Concerning the computation time, both [6] and the proposed method report very low inference time, due to their GPU implementations, with the proposed method reaching \({\sim }0.5\) s per subject. On the other hand, [2] is computationally quite expensive, making it difficult to test it for all the possible combinations on the validation set.

Table 2. Errors measured as average euclidean distances between estimated landmark locations and ground truth marked by two medical experts. We also report as inter-observer, the average euclidean distance between same landmark locations marked by the two experts. dx, dy, and dz denote distances along x-, y-, and z- axes, respectively, while ds denotes the average error along all axes.
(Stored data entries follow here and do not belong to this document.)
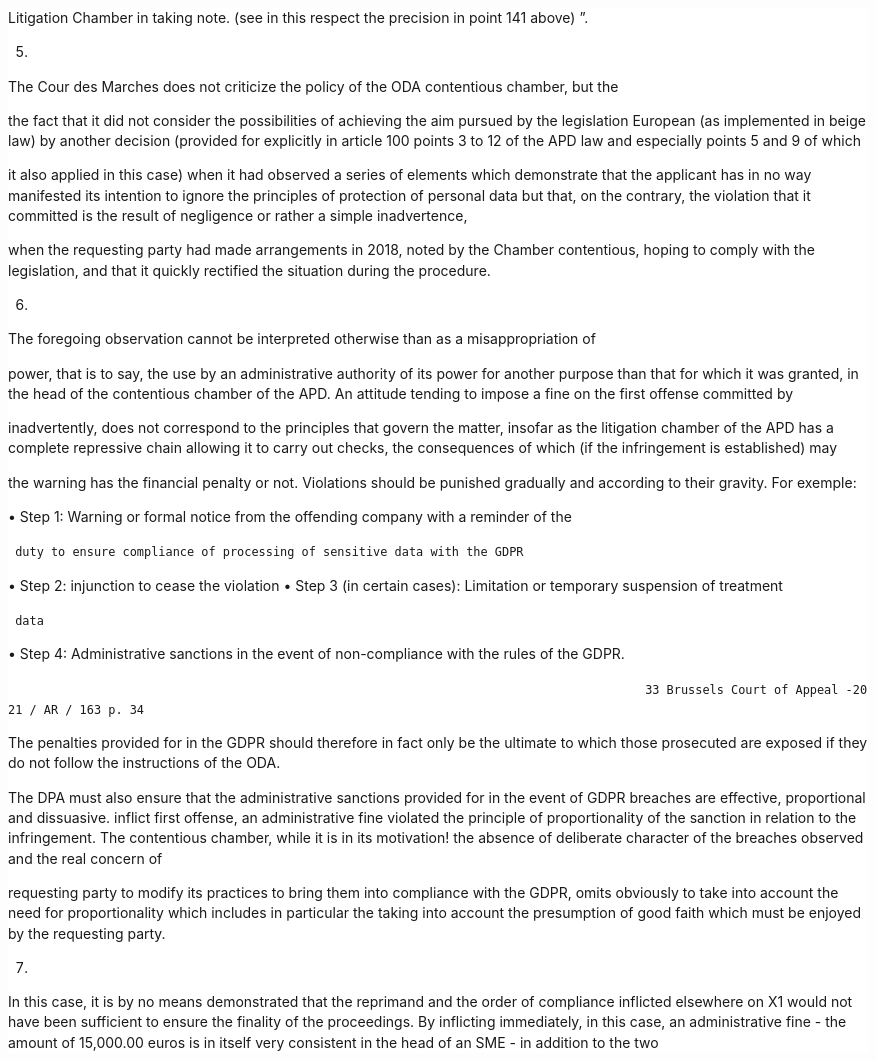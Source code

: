 Litigation Chamber in taking note. (see in this respect the precision in point 141 above) ”.

5.

The Cour des Marches does not criticize the policy of the ODA contentious chamber, but the

the fact that it did not consider the possibilities of achieving the aim pursued by the legislation
European (as implemented in beige law) by another decision (provided for
explicitly in article 100 points 3 to 12 of the APD law and especially points 5 and 9 of which

it also applied in this case) when it had observed a series of elements which
demonstrate that the applicant has in no way manifested its intention to ignore the
principles of protection of personal data but that, on the contrary, the violation
that it committed is the result of negligence or rather a simple inadvertence,

when the requesting party had made arrangements in 2018, noted by the Chamber
contentious, hoping to comply with the legislation, and that it quickly rectified the
situation during the procedure.

6.
The foregoing observation cannot be interpreted otherwise than as a misappropriation of

power, that is to say, the use by an administrative authority of its power for another purpose
than that for which it was granted, in the head of the contentious chamber of the APD.
An attitude tending to impose a fine on the first offense committed by

inadvertently, does not correspond to the principles that govern the matter, insofar as
the litigation chamber of the APD has a complete repressive chain allowing it
to carry out checks, the consequences of which (if the infringement is established) may

the warning has the financial penalty or not. Violations should be punished
gradually and according to their gravity. For exemple:

 • Step 1: Warning or formal notice from the offending company with a reminder of the

     duty to ensure compliance of processing of sensitive data with the GDPR
 • Step 2: injunction to cease the violation
 • Step 3 (in certain cases): Limitation or temporary suspension of treatment

     data
 • Step 4: Administrative sanctions in the event of non-compliance with the rules of the GDPR.

                                                                                             33 Brussels Court of Appeal -2021 / AR / 163 p. 34

The penalties provided for in the GDPR should therefore in fact only be the ultimate
to which those prosecuted are exposed if they do not follow the instructions of the ODA.

The DPA must also ensure that the administrative sanctions provided for in the event of
GDPR breaches are effective, proportional and dissuasive. inflict
first offense, an administrative fine violated the principle of proportionality
of the sanction in relation to the infringement. The contentious chamber, while it is in its
motivation! the absence of deliberate character of the breaches observed and the real concern of

requesting party to modify its practices to bring them into compliance with the GDPR, omits
obviously to take into account the need for proportionality which includes in particular the
taking into account the presumption of good faith which must be enjoyed by the requesting party.

7.
In this case, it is by no means demonstrated that the reprimand and the order of compliance
inflicted elsewhere on X1 would not have been sufficient to ensure the finality of the proceedings. By inflicting
immediately, in this case, an administrative fine - the amount of
15,000.00 euros is in itself very consistent in the head of an SME - in addition to the two
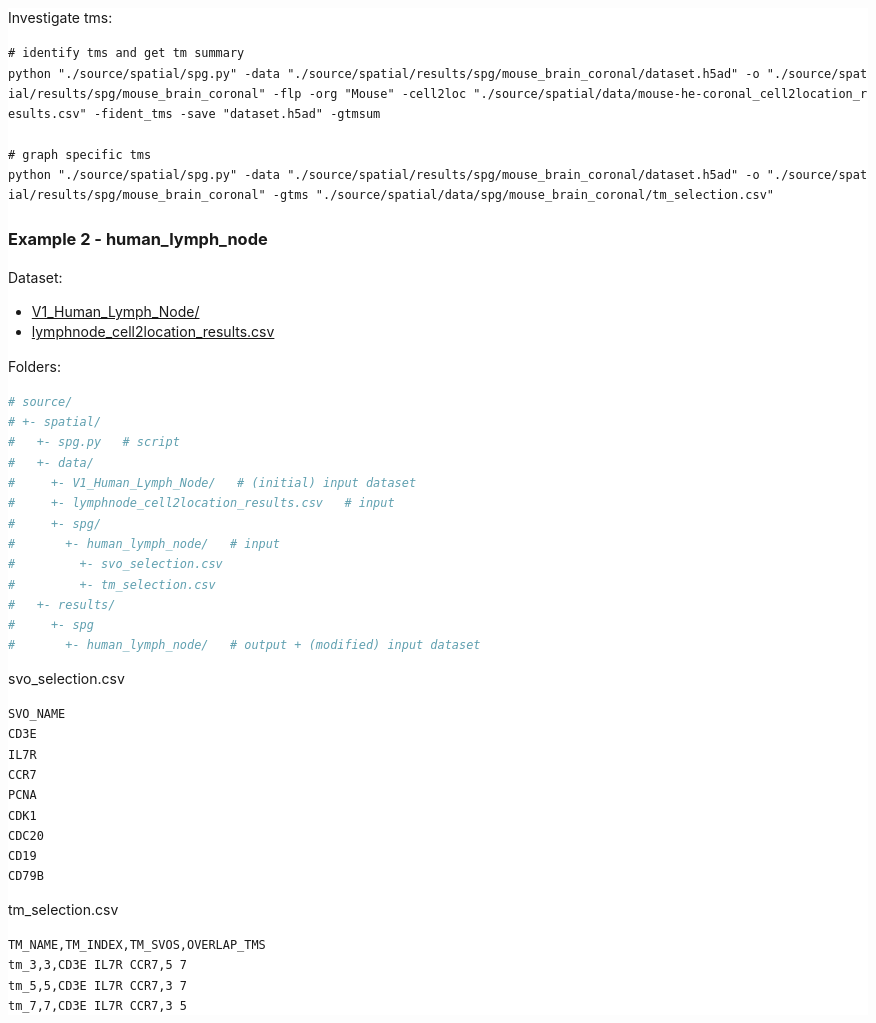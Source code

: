 Investigate tms:
```shell
# identify tms and get tm summary
python "./source/spatial/spg.py" -data "./source/spatial/results/spg/mouse_brain_coronal/dataset.h5ad" -o "./source/spatial/results/spg/mouse_brain_coronal" -flp -org "Mouse" -cell2loc "./source/spatial/data/mouse-he-coronal_cell2location_results.csv" -fident_tms -save "dataset.h5ad" -gtmsum

# graph specific tms
python "./source/spatial/spg.py" -data "./source/spatial/results/spg/mouse_brain_coronal/dataset.h5ad" -o "./source/spatial/results/spg/mouse_brain_coronal" -gtms "./source/spatial/data/spg/mouse_brain_coronal/tm_selection.csv"
```



### Example 2 - human_lymph_node ###

Dataset:
- [V1_Human_Lymph_Node/](https://support.10xgenomics.com/spatial-gene-expression/datasets/1.0.0/V1_Human_Lymph_Node)
- [lymphnode_cell2location_results.csv](https://drive.google.com/drive/folders/1-B9ipgx5gdWU-go38-acCdS9xHCK9D3E)

Folders:
```python
# source/
# +- spatial/
#   +- spg.py   # script
#   +- data/
#     +- V1_Human_Lymph_Node/   # (initial) input dataset
#     +- lymphnode_cell2location_results.csv   # input
#     +- spg/
#       +- human_lymph_node/   # input
#         +- svo_selection.csv
#         +- tm_selection.csv
#   +- results/
#     +- spg
#       +- human_lymph_node/   # output + (modified) input dataset
```

svo_selection.csv
```csv
SVO_NAME
CD3E
IL7R
CCR7
PCNA
CDK1
CDC20
CD19
CD79B
```

tm_selection.csv
```csv
TM_NAME,TM_INDEX,TM_SVOS,OVERLAP_TMS
tm_3,3,CD3E IL7R CCR7,5 7
tm_5,5,CD3E IL7R CCR7,3 7
tm_7,7,CD3E IL7R CCR7,3 5
```
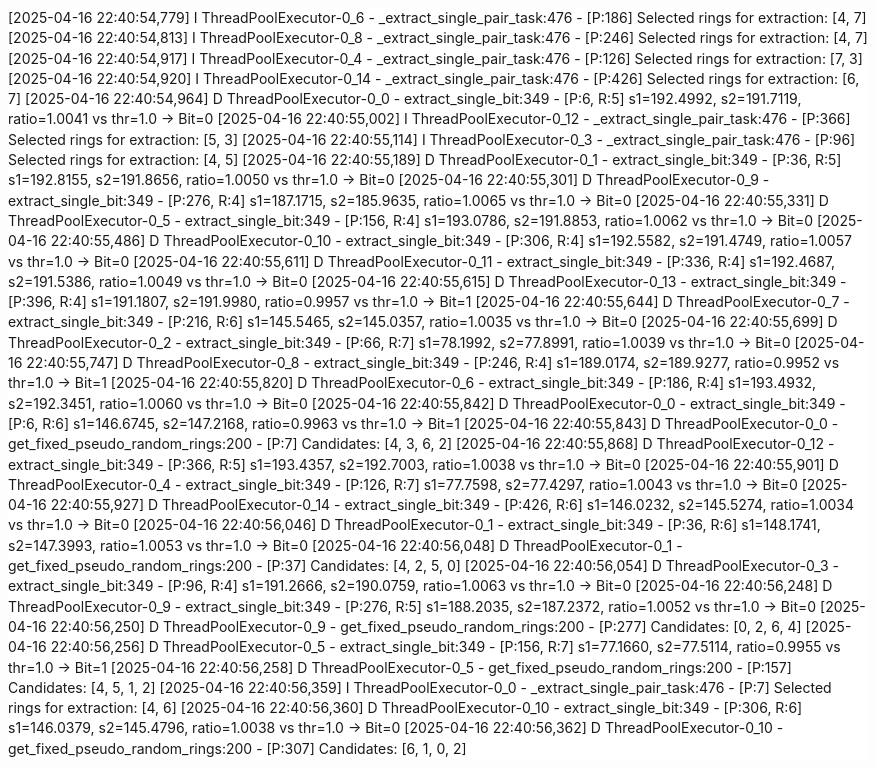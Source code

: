 [2025-04-16 22:40:54,779] I ThreadPoolExecutor-0_6 - _extract_single_pair_task:476 - [P:186] Selected rings for extraction: [4, 7]
[2025-04-16 22:40:54,813] I ThreadPoolExecutor-0_8 - _extract_single_pair_task:476 - [P:246] Selected rings for extraction: [4, 7]
[2025-04-16 22:40:54,917] I ThreadPoolExecutor-0_4 - _extract_single_pair_task:476 - [P:126] Selected rings for extraction: [7, 3]
[2025-04-16 22:40:54,920] I ThreadPoolExecutor-0_14 - _extract_single_pair_task:476 - [P:426] Selected rings for extraction: [6, 7]
[2025-04-16 22:40:54,964] D ThreadPoolExecutor-0_0 - extract_single_bit:349 - [P:6, R:5] s1=192.4992, s2=191.7119, ratio=1.0041 vs thr=1.0 -> Bit=0
[2025-04-16 22:40:55,002] I ThreadPoolExecutor-0_12 - _extract_single_pair_task:476 - [P:366] Selected rings for extraction: [5, 3]
[2025-04-16 22:40:55,114] I ThreadPoolExecutor-0_3 - _extract_single_pair_task:476 - [P:96] Selected rings for extraction: [4, 5]
[2025-04-16 22:40:55,189] D ThreadPoolExecutor-0_1 - extract_single_bit:349 - [P:36, R:5] s1=192.8155, s2=191.8656, ratio=1.0050 vs thr=1.0 -> Bit=0
[2025-04-16 22:40:55,301] D ThreadPoolExecutor-0_9 - extract_single_bit:349 - [P:276, R:4] s1=187.1715, s2=185.9635, ratio=1.0065 vs thr=1.0 -> Bit=0
[2025-04-16 22:40:55,331] D ThreadPoolExecutor-0_5 - extract_single_bit:349 - [P:156, R:4] s1=193.0786, s2=191.8853, ratio=1.0062 vs thr=1.0 -> Bit=0
[2025-04-16 22:40:55,486] D ThreadPoolExecutor-0_10 - extract_single_bit:349 - [P:306, R:4] s1=192.5582, s2=191.4749, ratio=1.0057 vs thr=1.0 -> Bit=0
[2025-04-16 22:40:55,611] D ThreadPoolExecutor-0_11 - extract_single_bit:349 - [P:336, R:4] s1=192.4687, s2=191.5386, ratio=1.0049 vs thr=1.0 -> Bit=0
[2025-04-16 22:40:55,615] D ThreadPoolExecutor-0_13 - extract_single_bit:349 - [P:396, R:4] s1=191.1807, s2=191.9980, ratio=0.9957 vs thr=1.0 -> Bit=1
[2025-04-16 22:40:55,644] D ThreadPoolExecutor-0_7 - extract_single_bit:349 - [P:216, R:6] s1=145.5465, s2=145.0357, ratio=1.0035 vs thr=1.0 -> Bit=0
[2025-04-16 22:40:55,699] D ThreadPoolExecutor-0_2 - extract_single_bit:349 - [P:66, R:7] s1=78.1992, s2=77.8991, ratio=1.0039 vs thr=1.0 -> Bit=0
[2025-04-16 22:40:55,747] D ThreadPoolExecutor-0_8 - extract_single_bit:349 - [P:246, R:4] s1=189.0174, s2=189.9277, ratio=0.9952 vs thr=1.0 -> Bit=1
[2025-04-16 22:40:55,820] D ThreadPoolExecutor-0_6 - extract_single_bit:349 - [P:186, R:4] s1=193.4932, s2=192.3451, ratio=1.0060 vs thr=1.0 -> Bit=0
[2025-04-16 22:40:55,842] D ThreadPoolExecutor-0_0 - extract_single_bit:349 - [P:6, R:6] s1=146.6745, s2=147.2168, ratio=0.9963 vs thr=1.0 -> Bit=1
[2025-04-16 22:40:55,843] D ThreadPoolExecutor-0_0 - get_fixed_pseudo_random_rings:200 - [P:7] Candidates: [4, 3, 6, 2]
[2025-04-16 22:40:55,868] D ThreadPoolExecutor-0_12 - extract_single_bit:349 - [P:366, R:5] s1=193.4357, s2=192.7003, ratio=1.0038 vs thr=1.0 -> Bit=0
[2025-04-16 22:40:55,901] D ThreadPoolExecutor-0_4 - extract_single_bit:349 - [P:126, R:7] s1=77.7598, s2=77.4297, ratio=1.0043 vs thr=1.0 -> Bit=0
[2025-04-16 22:40:55,927] D ThreadPoolExecutor-0_14 - extract_single_bit:349 - [P:426, R:6] s1=146.0232, s2=145.5274, ratio=1.0034 vs thr=1.0 -> Bit=0
[2025-04-16 22:40:56,046] D ThreadPoolExecutor-0_1 - extract_single_bit:349 - [P:36, R:6] s1=148.1741, s2=147.3993, ratio=1.0053 vs thr=1.0 -> Bit=0
[2025-04-16 22:40:56,048] D ThreadPoolExecutor-0_1 - get_fixed_pseudo_random_rings:200 - [P:37] Candidates: [4, 2, 5, 0]
[2025-04-16 22:40:56,054] D ThreadPoolExecutor-0_3 - extract_single_bit:349 - [P:96, R:4] s1=191.2666, s2=190.0759, ratio=1.0063 vs thr=1.0 -> Bit=0
[2025-04-16 22:40:56,248] D ThreadPoolExecutor-0_9 - extract_single_bit:349 - [P:276, R:5] s1=188.2035, s2=187.2372, ratio=1.0052 vs thr=1.0 -> Bit=0
[2025-04-16 22:40:56,250] D ThreadPoolExecutor-0_9 - get_fixed_pseudo_random_rings:200 - [P:277] Candidates: [0, 2, 6, 4]
[2025-04-16 22:40:56,256] D ThreadPoolExecutor-0_5 - extract_single_bit:349 - [P:156, R:7] s1=77.1660, s2=77.5114, ratio=0.9955 vs thr=1.0 -> Bit=1
[2025-04-16 22:40:56,258] D ThreadPoolExecutor-0_5 - get_fixed_pseudo_random_rings:200 - [P:157] Candidates: [4, 5, 1, 2]
[2025-04-16 22:40:56,359] I ThreadPoolExecutor-0_0 - _extract_single_pair_task:476 - [P:7] Selected rings for extraction: [4, 6]
[2025-04-16 22:40:56,360] D ThreadPoolExecutor-0_10 - extract_single_bit:349 - [P:306, R:6] s1=146.0379, s2=145.4796, ratio=1.0038 vs thr=1.0 -> Bit=0
[2025-04-16 22:40:56,362] D ThreadPoolExecutor-0_10 - get_fixed_pseudo_random_rings:200 - [P:307] Candidates: [6, 1, 0, 2]
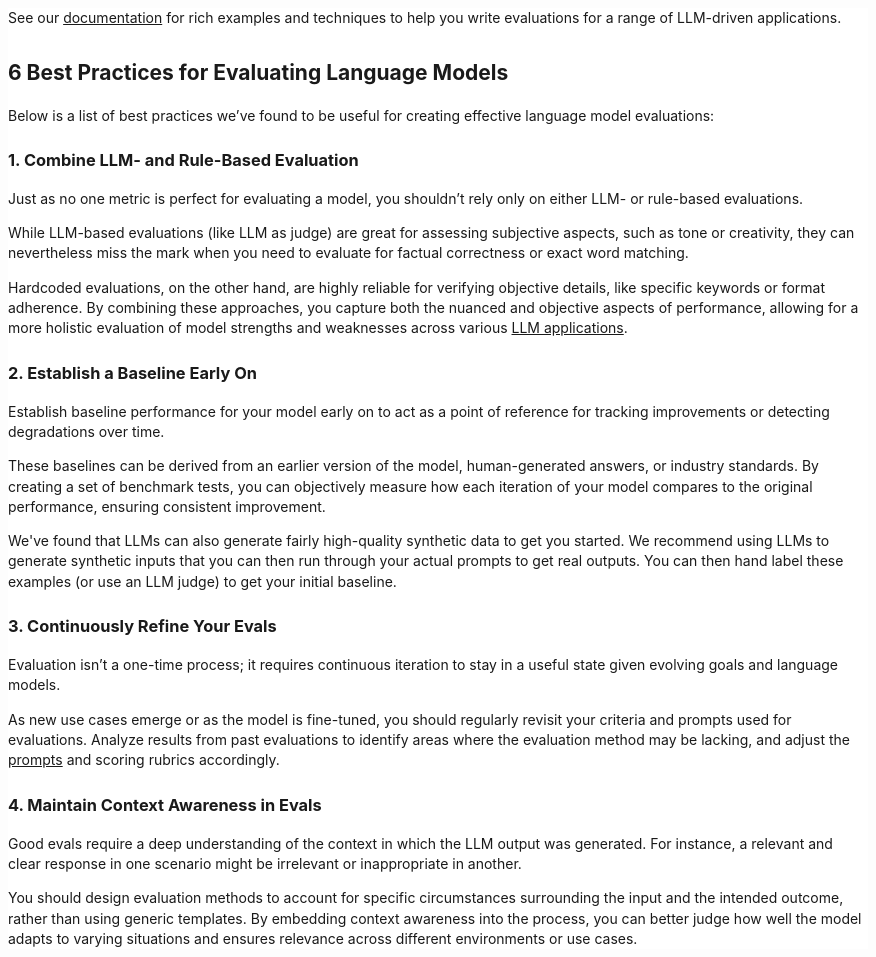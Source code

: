 See our [documentation](https://mirascope.com/learn/evals/) for rich examples and techniques to help you write evaluations for a range of LLM-driven applications.

## 6 Best Practices for Evaluating Language Models

Below is a list of best practices we’ve found to be useful for creating effective language model evaluations:

### 1. Combine LLM- and Rule-Based Evaluation

Just as no one metric is perfect for evaluating a model, you shouldn’t rely only on either LLM- or rule-based evaluations.

While LLM-based evaluations (like LLM as judge) are great for assessing subjective aspects, such as tone or creativity, they can nevertheless miss the mark when you need to evaluate for factual correctness or exact word matching.

Hardcoded evaluations, on the other hand, are highly reliable for verifying objective details, like specific keywords or format adherence. By combining these approaches, you capture both the nuanced and objective aspects of performance, allowing for a more holistic evaluation of model strengths and weaknesses across various [LLM applications](https://mirascope.com/blog/llm-applications).

### 2. Establish a Baseline Early On

Establish baseline performance for your model early on to act as a point of reference for tracking improvements or detecting degradations over time.

These baselines can be derived from an earlier version of the model, human-generated answers, or industry standards. By creating a set of benchmark tests, you can objectively measure how each iteration of your model compares to the original performance, ensuring consistent improvement.

We've found that LLMs can also generate fairly high-quality synthetic data to get you started. We recommend using LLMs to generate synthetic inputs that you can then run through your actual prompts to get real outputs. You can then hand label these examples (or use an LLM judge) to get your initial baseline.

### 3. Continuously Refine Your Evals

Evaluation isn’t a one-time process; it requires continuous iteration to stay in a useful state given evolving goals and language models.

As new use cases emerge or as the model is fine-tuned, you should regularly revisit your criteria and prompts used for evaluations. Analyze results from past evaluations to identify areas where the evaluation method may be lacking, and adjust the [prompts](https://mirascope.com/blog/llm-prompt) and scoring rubrics accordingly.

### 4. Maintain Context Awareness in Evals

Good evals require a deep understanding of the context in which the LLM output was generated. For instance, a relevant and clear response in one scenario might be irrelevant or inappropriate in another. 

You should design evaluation methods to account for specific circumstances surrounding the input and the intended outcome, rather than using generic templates. By embedding context awareness into the process, you can better judge how well the model adapts to varying situations and ensures relevance across different environments or use cases.
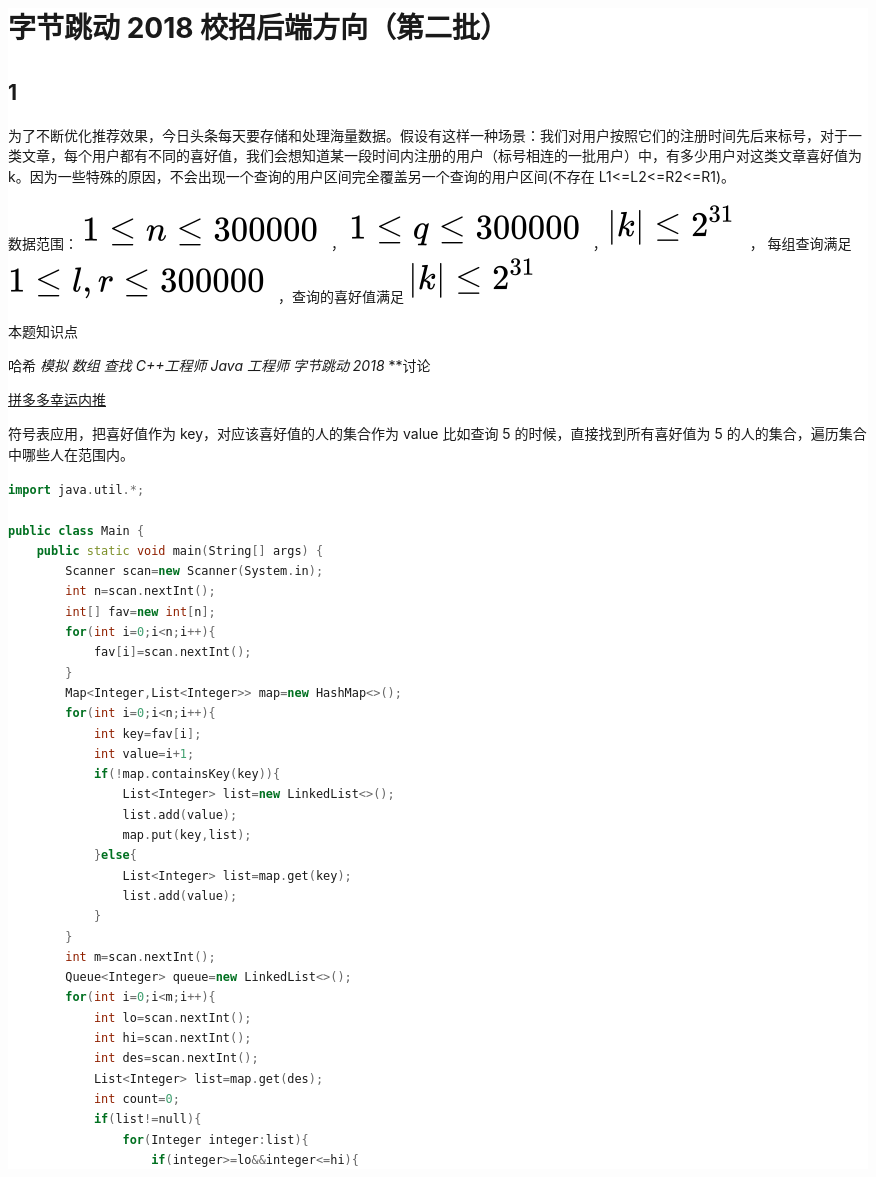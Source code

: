 # 字节跳动 2018 校招后端方向（第二批）

## 1

 为了不断优化推荐效果，今日头条每天要存储和处理海量数据。假设有这样一种场景：我们对用户按照它们的注册时间先后来标号，对于一类文章，每个用户都有不同的喜好值，我们会想知道某一段时间内注册的用户（标号相连的一批用户）中，有多少用户对这类文章喜好值为 k。因为一些特殊的原因，不会出现一个查询的用户区间完全覆盖另一个查询的用户区间(不存在 L1<=L2<=R2<=R1)。

数据范围： ![](img/4fa04ecdbfe2fec3d9765fb22b25f6fc.svg) ， ![](img/741d228505d14bb4aab7a4c9da72a9aa.svg) ，![](img/7e3dc24d64c5d9c6407a5d3cdb1bae12.svg) ， 每组查询满足 ![](img/819b5c187ca47658a8e55f3d168adafd.svg) ，查询的喜好值满足 ![](img/7e3dc24d64c5d9c6407a5d3cdb1bae12.svg) 

本题知识点

哈希 *模拟 数组 查找 *C++工程师 Java 工程师 字节跳动 2018** **讨论

[拼多多幸运内推](https://www.nowcoder.com/profile/2059945)

符号表应用，把喜好值作为 key，对应该喜好值的人的集合作为 value
比如查询 5 的时候，直接找到所有喜好值为 5 的人的集合，遍历集合中哪些人在范围内。

```cpp
import java.util.*;

public class Main {
    public static void main(String[] args) {
        Scanner scan=new Scanner(System.in);
        int n=scan.nextInt();
        int[] fav=new int[n];
        for(int i=0;i<n;i++){
            fav[i]=scan.nextInt();
        }
        Map<Integer,List<Integer>> map=new HashMap<>();
        for(int i=0;i<n;i++){
            int key=fav[i];
            int value=i+1;
            if(!map.containsKey(key)){
                List<Integer> list=new LinkedList<>();
                list.add(value);
                map.put(key,list);
            }else{
                List<Integer> list=map.get(key);
                list.add(value);
            }
        }
        int m=scan.nextInt();
        Queue<Integer> queue=new LinkedList<>();
        for(int i=0;i<m;i++){
            int lo=scan.nextInt();
            int hi=scan.nextInt();
            int des=scan.nextInt();
            List<Integer> list=map.get(des);
            int count=0;
            if(list!=null){
                for(Integer integer:list){
                    if(integer>=lo&&integer<=hi){
```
Finally, in Fig. 2, we present the deformed image produced by the proposed method on coronal view for a single patient in the two different moments of the respiratory cyrcle. The grids were superimposed on the images, indicating the displacements calculated by the network. The last column shows the difference between the reference and deformed image. One can observe that the majority of the errors occur on the boundaries, as the network fails to capture large local displacements.

Fig. 2.
figure 2

A visualized registration of a pair of images, generated by the proposed architecture. The initial and deformed grids are superimposed on the images.

3.3 Evaluation of the Clinical Relevance of the Deformation

To asses the relevance of the decoded transformations in a clinical setting, we trained a small classifier on top of the obtained residual deformations to classify patients as healthy or unhealthy. The residual deformation associated with a pair of images indicates voxel displacements, written as \(G_\delta = G - G_I\), where G is the deduced deformation between the two images, and \(G_I\) is the identity deformation.

We trained a downsampling convolutional kernel followed by a multi-layer perceptron (MLP) to be able to predict whether a case is healthy or not. The network architecture is shown in Fig. 3. The model includes batch normalization layers, to avoid overfitting, as we have few training examples at our disposal. Further, a Tanh activation function is used in the MLP. The downsampling kernel is of size \(3 \times 3 \times 3\), with a stride of 2 and a padding of 1. The number of units in the hidden layer of the MLP was set to 100. We trained with binary cross entropy loss, with an initial learning rate of \(10^{-4}\), which is halved every fifty epochs. Training five models in parallel took about 2 h on two GeForce GTX 1080 GPUs.

Fig. 3.
figure 3

The neural network trained as a classifier on top of the transformations.

We cross-validate five models on the training set of 28 patients, and report the average response of these models on the rest 13 patients. We conduct the same experiment for deformations obtained using [6] and all similarity measures (NCC, DWM, MI). The results on the test set using a threshold of 0.5 on the predicted probability are reported in Table 3, suggesting that indeed the deformations between inhale and exhale carry information about lung diseases.

Table 3. Results on disease prediction using deformations on the test set. The reported accuracy is in percentage points.

4 Conclusion

In this paper, we propose a novel method which exploits the 3D CNNs to calculate the optimal transformation (combining a linear and a deformable component within a coupled framework) between pair of images that is modular with respect to the similarity function, and the nature of transformation. The proposed method generates deformations with no self-crossings due to the way the deformation layer is defined, efficient due to the GPU implementation of the inference and reports high promising results compared to other unsupervised registration methods. Currently, the proposed network was tested on the challenging problem of lung registration, however, its evaluation on the registration of other modalities, and other organs is one of the potential directions of our method.